There was no significant difference between the IO and IV groups relative to achieving ROSC (p=1.0) but a significant difference between the IV compared to the CPR+ defibrillation group (p=0.031) and IV compared to the CPR-only group (p=0.001). There was a significant difference between the IO group compared to the CPR+ defibrillation group (p=0.031) and IO compared to the CPR-only group (p=0.001). There was no significant difference between the CPR + defibrillation group and the CPR group (p=0.127). There was no significant difference in Cmax between the IO and IV groups (p=0.079). The mean ± standard deviation of Cmax of the IO group was 58,709±25, 463pg/mL compared to the IV group, which was 106,198±62, 135pg/mL. There was no significant difference in mean Tmax between the groups (p=0.084). There were no significant differences in odds of ROSC between the tibial IO and IV groups.

Conclusion

Prompt access to the vascular system using the IO route can circumvent the interruption in treatment observed with attempting conventional IV access. The IO route is an effective modality for the treatment of hypovolemic cardiac arrest and may be considered first line for rapid vascular access.

INTRODUCTION

Each year in the United States more than 326,000 out-of-hospital cardiac arrests occur.1 In fact, cardiac arrest remains the leading cause of morbidity and mortality with more than 900 occurrences daily in the U.S.1,2,4 Hemorrhage with subsequent cardiac arrest is the leading cause of death on the military battlefield as well as in civilian trauma.2 When a patient is in cardiac arrest, it is essential to establish rapid and reliable vascular access. Research has shown that survival rate depends on a rapid sequence of therapeutic interventions including vascular access.3-7 The chances of survival is worsened for every minute that drugs are delayed.5,8,9 In a cardiac arrest scenario particularly from hypovolemic shock, the patient’s veins have collapsed preventing vascular access. This makes the procedure not only difficult but time consuming, which could delay administration of life-saving drugs. In emergent conditions, trained providers take significantly longer and more attempts to establish vascular access via conventional peripheral intravenous (IV) insertion than the intraosseous (IO) approach.6 In current military operations, in pre-hospital emergencies, and mass casualties, there are many additional environmental and tactical obstacles to overcome while attempting to establish vascular access.
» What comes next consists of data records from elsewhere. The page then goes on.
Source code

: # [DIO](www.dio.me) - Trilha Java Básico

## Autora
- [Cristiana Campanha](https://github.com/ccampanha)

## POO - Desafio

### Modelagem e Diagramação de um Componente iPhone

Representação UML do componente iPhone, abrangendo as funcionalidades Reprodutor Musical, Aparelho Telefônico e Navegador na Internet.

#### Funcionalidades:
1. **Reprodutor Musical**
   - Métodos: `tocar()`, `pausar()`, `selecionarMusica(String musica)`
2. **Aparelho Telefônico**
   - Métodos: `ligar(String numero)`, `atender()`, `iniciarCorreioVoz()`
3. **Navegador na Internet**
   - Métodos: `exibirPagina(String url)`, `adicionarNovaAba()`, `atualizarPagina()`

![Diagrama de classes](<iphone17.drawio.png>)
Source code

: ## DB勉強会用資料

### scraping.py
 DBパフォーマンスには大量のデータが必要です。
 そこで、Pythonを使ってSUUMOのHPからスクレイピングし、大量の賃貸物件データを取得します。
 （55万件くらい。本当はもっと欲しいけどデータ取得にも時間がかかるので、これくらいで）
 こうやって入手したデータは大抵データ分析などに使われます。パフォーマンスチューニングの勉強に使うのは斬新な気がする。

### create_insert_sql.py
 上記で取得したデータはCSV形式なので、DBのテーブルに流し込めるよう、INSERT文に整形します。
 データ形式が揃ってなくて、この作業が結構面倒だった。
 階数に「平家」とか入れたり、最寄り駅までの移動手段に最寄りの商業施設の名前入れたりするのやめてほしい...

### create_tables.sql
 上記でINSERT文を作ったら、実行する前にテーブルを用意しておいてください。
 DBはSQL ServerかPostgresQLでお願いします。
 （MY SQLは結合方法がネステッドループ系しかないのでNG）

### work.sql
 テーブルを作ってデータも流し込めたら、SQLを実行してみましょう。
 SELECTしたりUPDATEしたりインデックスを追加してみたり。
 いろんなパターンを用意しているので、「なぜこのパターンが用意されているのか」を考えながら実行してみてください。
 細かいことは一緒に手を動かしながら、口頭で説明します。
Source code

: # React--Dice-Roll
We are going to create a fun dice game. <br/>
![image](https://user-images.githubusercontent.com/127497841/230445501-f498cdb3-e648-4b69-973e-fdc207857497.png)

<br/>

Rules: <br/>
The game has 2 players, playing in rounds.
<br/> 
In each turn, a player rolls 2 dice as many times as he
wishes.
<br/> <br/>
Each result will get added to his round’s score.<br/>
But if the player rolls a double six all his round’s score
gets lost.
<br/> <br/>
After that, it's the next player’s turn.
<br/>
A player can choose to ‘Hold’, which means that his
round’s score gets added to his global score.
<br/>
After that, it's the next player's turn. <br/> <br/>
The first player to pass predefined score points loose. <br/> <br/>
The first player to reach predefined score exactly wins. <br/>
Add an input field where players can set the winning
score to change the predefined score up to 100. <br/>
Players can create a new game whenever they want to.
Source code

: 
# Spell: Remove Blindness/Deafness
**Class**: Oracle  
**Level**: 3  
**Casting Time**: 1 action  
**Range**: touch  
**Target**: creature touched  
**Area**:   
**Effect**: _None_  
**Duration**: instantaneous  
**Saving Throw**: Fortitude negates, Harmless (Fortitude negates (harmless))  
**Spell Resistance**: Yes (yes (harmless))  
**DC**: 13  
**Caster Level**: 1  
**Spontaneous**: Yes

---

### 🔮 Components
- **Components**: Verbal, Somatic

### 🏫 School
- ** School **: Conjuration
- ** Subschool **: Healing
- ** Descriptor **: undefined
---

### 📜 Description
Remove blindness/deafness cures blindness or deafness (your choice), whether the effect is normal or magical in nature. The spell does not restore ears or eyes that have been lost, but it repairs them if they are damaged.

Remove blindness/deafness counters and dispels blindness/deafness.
The IO route provides access to a rapidly obtained, non-collapsible, venous plexus.8 The American Heart Association (AHA), the European Resuscitation Council (ERC), the American College of Emergency Physicians (ACEP), the American Academy of Pediatrics (AAP), the American College of Surgeons (ACS), the U.S. National Association for Emergency Medical Service Physicians (NAEMSP), and the U.S. Army Committee on Tactical Combat Casualty Care (TCCC) recommend the use of IO access if IV access is not readily available.3,10-16 The recommendation is based on limited evidence that the route is effective for drug administration during a cardiac arrest. Two variables relative to IO drug administration have the potential to alter the pharmacokinetics and subsequent return of spontaneous circulation (ROSC): vascular distribution to the bone marrow and flow to the bone. Bone marrow changes structure and composition with age. At birth, bone contains primarily red marrow, which is highly vascularized. After five years of age, the red marrow is replaced by yellow marrow, which is significantly less vascular. By adulthood, red marrow is found primarily in the sternum, proximal femur, humerus and skull. IO site selection may be important given the variability of blood flow to these different types of marrow.17 Also, when a patient is in hypovolemic shock, endogenous catecholamines and subsequent vasoconstriction to the bone may lead to less flow from the bone. We speculated that the when a patient is in cardiac arrest, tibial IO compared to IV administration of vasopressin would result in lower concentrations, lower maximum plasma concentrations (Cmax), and the time it takes to reach maximum concentration in plasma (Tmax). We also speculated that hypovolemia would alter drug distribution and affect the concentration, Cmax, and Tmax reducing the chances of ROSC. Furthermore, we reasoned the time to achieve ROSC would be more for IO compared to IV administration.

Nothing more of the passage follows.